自由民主党総裁(じゆうみんしゅとうそうさい、英:President of the Liberal Democratic Party)は、自由民主党の党首。自由民主党の国会議員および党員・党友などによる自由民主党総裁選挙によって選出される。「総裁」の役職名は、前身の立憲政友会・立憲民政党から引き継いだもの。
自由民主党は、1955年11月の結党以降ほぼ全期間にわたって衆議院で比較第1党を保っているため、歴代の総裁のほとんどが在任中に内閣総理大臣を兼任しており、両者を合わせて総理総裁と呼ばれることもある。マスメディアでの報道においてもほとんどは「首相」の肩書で紹介されており、「総裁」として報道されるのは、党首の資格で出演する国政選挙の関連番組や党首候補者として取り上げられる総裁選関連のニュースなどに限られる。過去に何度か、「総理・総裁分離論」(総裁と総理をそれぞれ別の人物が務める)が案として出たことがあるが、実現した例は一度もない(後述)。
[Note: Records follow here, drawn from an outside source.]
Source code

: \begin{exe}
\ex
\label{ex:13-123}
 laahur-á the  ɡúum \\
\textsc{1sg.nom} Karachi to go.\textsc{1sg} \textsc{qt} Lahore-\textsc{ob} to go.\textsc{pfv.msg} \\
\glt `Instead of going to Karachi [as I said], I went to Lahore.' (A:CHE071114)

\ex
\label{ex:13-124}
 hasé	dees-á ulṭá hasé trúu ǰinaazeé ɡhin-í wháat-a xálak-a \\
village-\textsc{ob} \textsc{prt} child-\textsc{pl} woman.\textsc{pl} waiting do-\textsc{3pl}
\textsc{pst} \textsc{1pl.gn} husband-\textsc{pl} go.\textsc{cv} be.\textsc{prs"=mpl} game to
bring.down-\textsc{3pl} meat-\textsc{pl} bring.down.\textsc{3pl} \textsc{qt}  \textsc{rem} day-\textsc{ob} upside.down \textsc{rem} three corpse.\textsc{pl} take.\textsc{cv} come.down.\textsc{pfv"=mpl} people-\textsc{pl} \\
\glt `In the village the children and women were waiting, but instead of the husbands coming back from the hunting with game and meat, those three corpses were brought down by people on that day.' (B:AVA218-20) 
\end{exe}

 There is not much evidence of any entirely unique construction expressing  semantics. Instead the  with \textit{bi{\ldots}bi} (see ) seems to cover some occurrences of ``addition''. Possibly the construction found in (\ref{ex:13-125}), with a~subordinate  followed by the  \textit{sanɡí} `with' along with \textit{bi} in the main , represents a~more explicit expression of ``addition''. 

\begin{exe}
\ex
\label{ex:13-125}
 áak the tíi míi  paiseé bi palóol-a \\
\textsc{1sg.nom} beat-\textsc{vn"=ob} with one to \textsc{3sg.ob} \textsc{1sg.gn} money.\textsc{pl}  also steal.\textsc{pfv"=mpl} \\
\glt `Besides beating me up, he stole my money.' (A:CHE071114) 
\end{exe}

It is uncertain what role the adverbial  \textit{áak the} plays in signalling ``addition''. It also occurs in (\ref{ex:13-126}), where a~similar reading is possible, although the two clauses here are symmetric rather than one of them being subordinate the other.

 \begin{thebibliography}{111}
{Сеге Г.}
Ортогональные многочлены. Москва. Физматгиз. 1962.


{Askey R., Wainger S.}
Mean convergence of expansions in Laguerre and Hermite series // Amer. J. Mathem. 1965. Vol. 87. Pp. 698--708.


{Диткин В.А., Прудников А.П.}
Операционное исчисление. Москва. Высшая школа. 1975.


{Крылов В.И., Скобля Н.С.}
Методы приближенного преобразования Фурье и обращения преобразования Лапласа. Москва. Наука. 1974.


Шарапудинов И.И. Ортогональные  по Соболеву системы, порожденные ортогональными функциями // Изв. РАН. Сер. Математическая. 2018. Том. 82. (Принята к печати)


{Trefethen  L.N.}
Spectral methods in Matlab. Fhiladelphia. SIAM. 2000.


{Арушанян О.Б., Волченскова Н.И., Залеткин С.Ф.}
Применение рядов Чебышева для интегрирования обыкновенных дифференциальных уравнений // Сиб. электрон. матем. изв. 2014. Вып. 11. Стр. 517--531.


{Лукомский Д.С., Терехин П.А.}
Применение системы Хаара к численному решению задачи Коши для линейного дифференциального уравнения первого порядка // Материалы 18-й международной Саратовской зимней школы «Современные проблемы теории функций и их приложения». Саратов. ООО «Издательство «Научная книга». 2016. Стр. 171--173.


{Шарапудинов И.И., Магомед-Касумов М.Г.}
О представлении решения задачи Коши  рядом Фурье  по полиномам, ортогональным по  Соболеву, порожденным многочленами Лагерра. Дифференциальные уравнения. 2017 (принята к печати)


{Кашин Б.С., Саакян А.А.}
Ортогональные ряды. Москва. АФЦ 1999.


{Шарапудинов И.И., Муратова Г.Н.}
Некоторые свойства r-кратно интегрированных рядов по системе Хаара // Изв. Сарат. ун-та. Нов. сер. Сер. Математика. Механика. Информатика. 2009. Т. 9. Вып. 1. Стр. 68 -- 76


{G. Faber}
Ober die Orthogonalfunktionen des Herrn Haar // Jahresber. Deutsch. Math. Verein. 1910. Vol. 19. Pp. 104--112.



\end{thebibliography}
なお、総裁が首相を兼務する場合、党務は幹事長が主に担当する。
総裁は、自由民主党則6条1項が引用する総裁公選規程第1条により「党所属国会議員、党員、自由国民会議会員および国民政治協会会員」による公選が原則だが、党則6条2項により、総裁が任期中に欠けた場合で緊急の事態により正規の総裁選挙が行えない場合には、「党大会に代わる両院議員総会」において、所属する全ての現職国会議員及び都道府県連合の代表者による投票によって新総裁を選出する場合もある。また、党の有識者や幹部等による話し合い調整に基づいて新総裁候補者を1本化し、両院議員総会での承認を受けて新総裁を決定する場合もある。なお、自由民主党総裁に立候補できる者は、総裁公選規程9条により、党所属国会議員に限定される。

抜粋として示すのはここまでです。